TASK DATA >>
========
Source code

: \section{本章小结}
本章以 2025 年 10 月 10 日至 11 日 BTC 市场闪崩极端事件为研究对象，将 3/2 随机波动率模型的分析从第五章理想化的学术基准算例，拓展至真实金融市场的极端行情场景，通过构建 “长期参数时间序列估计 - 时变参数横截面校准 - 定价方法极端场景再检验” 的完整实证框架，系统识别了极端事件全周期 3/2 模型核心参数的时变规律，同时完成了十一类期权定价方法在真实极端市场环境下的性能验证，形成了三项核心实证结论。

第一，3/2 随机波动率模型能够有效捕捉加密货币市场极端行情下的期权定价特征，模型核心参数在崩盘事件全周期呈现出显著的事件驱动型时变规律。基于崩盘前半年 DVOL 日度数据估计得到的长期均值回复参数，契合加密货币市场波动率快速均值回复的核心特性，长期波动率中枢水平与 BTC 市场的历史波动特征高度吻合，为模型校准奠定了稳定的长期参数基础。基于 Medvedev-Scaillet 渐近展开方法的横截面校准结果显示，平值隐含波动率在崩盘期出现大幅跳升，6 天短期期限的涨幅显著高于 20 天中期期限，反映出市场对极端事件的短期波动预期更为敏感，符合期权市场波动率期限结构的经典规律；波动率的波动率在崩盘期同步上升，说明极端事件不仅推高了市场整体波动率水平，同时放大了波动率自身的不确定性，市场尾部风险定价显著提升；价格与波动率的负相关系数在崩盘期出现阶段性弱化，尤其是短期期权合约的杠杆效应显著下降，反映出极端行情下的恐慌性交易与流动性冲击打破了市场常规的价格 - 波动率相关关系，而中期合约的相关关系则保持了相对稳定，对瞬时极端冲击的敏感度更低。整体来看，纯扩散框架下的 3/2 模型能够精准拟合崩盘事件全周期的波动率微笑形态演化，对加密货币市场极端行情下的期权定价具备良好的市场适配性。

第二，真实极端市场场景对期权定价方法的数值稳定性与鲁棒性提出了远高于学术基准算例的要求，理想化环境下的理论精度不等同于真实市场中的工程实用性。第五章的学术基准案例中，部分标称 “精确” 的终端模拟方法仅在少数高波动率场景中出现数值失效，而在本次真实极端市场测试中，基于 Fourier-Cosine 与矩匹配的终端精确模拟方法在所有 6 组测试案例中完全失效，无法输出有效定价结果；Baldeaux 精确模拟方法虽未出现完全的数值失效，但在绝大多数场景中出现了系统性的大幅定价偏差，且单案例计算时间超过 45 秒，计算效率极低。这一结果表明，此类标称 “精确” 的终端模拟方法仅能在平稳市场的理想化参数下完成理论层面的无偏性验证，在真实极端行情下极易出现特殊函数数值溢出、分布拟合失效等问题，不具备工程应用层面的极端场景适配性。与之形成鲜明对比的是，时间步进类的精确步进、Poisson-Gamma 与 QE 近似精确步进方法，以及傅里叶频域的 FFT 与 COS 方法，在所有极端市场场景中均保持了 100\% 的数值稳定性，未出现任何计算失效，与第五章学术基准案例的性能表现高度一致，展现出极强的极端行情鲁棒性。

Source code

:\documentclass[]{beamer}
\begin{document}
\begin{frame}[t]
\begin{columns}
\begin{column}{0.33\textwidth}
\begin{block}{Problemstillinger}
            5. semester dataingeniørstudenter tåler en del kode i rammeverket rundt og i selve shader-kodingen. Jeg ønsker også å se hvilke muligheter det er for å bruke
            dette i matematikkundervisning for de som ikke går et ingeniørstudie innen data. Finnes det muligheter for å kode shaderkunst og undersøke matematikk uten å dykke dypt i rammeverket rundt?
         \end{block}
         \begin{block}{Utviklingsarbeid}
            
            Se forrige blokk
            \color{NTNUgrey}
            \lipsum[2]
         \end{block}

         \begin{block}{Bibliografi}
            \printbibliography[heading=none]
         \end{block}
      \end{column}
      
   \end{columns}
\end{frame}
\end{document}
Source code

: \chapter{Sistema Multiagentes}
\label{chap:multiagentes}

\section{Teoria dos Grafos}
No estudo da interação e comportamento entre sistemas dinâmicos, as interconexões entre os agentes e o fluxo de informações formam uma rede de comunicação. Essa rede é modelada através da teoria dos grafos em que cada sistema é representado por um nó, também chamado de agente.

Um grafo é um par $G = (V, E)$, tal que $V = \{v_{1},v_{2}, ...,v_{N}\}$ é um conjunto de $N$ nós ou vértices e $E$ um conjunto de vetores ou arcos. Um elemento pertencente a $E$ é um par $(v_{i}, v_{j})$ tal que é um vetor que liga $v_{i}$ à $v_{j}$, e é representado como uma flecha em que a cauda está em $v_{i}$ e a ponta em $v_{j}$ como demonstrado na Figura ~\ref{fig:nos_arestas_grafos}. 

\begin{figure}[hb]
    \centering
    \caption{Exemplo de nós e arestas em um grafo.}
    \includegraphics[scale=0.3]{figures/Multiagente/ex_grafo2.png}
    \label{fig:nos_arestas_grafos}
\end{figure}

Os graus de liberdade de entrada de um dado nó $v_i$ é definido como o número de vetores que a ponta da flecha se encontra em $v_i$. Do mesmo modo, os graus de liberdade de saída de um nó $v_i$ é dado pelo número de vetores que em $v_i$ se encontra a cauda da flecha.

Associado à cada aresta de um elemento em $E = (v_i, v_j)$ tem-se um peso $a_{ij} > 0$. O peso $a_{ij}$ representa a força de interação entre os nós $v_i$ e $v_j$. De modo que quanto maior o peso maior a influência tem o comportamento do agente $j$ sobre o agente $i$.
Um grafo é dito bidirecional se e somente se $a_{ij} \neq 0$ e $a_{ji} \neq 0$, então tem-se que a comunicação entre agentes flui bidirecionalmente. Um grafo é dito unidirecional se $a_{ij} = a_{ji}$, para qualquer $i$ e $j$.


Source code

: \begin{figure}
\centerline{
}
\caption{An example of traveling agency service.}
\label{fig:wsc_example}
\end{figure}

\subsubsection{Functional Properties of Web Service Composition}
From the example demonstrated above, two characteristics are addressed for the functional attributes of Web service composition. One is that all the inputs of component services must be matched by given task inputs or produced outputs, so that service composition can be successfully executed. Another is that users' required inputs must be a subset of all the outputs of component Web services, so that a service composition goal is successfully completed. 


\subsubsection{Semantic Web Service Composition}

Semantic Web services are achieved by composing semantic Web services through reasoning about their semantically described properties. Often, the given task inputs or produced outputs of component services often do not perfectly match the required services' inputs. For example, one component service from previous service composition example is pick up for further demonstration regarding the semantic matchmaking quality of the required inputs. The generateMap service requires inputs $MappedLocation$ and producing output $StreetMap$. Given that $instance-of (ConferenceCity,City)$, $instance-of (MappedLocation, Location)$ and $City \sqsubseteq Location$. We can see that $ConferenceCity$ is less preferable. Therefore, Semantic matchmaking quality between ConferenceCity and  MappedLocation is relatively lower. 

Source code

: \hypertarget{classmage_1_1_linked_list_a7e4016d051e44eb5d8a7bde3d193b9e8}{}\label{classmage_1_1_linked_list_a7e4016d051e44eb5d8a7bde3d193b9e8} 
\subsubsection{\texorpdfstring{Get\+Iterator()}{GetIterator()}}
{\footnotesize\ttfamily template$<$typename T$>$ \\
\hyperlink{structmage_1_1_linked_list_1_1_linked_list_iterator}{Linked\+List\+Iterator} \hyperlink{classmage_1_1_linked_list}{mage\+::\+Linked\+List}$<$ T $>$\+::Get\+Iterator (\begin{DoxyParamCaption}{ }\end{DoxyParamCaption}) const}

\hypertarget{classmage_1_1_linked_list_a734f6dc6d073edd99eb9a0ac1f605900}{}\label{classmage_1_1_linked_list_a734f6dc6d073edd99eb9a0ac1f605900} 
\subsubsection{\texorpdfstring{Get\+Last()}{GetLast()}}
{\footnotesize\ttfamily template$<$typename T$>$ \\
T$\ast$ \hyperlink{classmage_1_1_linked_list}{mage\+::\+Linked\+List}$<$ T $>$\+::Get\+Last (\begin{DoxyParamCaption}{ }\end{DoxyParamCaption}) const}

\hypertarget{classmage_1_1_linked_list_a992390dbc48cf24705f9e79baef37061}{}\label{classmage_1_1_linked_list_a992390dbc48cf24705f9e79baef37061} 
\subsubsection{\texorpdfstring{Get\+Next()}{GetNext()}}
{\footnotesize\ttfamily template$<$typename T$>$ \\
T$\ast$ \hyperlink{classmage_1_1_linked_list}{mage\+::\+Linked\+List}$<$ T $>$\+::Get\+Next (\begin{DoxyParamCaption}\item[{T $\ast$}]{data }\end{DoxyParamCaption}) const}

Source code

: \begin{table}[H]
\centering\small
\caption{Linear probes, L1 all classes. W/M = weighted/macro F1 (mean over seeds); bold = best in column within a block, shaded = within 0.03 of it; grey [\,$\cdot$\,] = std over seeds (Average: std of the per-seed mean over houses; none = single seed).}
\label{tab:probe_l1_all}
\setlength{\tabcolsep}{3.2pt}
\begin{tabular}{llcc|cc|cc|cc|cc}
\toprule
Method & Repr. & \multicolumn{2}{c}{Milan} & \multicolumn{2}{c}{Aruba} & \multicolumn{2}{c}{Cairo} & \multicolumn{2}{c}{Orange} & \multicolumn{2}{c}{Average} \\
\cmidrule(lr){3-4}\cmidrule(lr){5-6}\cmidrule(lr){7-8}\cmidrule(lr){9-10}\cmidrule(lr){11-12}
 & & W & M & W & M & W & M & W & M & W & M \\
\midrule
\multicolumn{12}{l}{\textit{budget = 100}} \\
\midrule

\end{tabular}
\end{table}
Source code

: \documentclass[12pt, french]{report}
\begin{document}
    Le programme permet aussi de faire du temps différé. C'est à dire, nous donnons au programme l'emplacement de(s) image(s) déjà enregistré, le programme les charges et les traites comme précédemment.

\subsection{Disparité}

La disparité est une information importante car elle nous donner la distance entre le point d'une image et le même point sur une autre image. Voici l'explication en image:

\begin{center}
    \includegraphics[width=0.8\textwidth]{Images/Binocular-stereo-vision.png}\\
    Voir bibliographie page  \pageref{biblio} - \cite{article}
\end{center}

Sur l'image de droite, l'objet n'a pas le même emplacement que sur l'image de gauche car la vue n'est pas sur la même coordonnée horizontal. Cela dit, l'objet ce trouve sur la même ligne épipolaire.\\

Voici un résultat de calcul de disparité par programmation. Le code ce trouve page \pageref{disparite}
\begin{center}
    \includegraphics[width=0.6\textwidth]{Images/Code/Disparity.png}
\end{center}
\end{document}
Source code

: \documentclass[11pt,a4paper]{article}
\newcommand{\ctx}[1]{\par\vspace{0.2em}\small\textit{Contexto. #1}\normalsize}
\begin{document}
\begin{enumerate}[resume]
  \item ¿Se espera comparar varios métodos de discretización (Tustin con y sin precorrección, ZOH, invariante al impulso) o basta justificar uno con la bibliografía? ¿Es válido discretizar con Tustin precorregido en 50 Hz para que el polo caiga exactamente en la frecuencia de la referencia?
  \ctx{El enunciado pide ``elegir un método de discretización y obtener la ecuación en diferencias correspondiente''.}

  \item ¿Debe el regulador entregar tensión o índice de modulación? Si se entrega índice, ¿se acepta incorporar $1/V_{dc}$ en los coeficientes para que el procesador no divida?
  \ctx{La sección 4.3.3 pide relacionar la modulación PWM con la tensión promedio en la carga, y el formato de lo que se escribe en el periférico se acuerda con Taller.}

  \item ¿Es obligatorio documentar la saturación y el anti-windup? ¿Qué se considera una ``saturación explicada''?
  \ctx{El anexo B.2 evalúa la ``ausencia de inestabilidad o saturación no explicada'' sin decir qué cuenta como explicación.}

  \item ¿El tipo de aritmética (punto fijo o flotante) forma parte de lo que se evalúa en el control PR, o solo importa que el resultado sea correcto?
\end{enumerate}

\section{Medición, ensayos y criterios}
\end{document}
========
EXERCISE BRIEF >>
Where in the listing does the string "includegraphics" appear? Copy every line that has it.

ANSWER BELOW >>
    \includegraphics[scale=0.3]{figures/Multiagente/ex_grafo2.png}
    \includegraphics[width=0.8\textwidth]{Images/Binocular-stereo-vision.png}\\
    \includegraphics[width=0.6\textwidth]{Images/Code/Disparity.png}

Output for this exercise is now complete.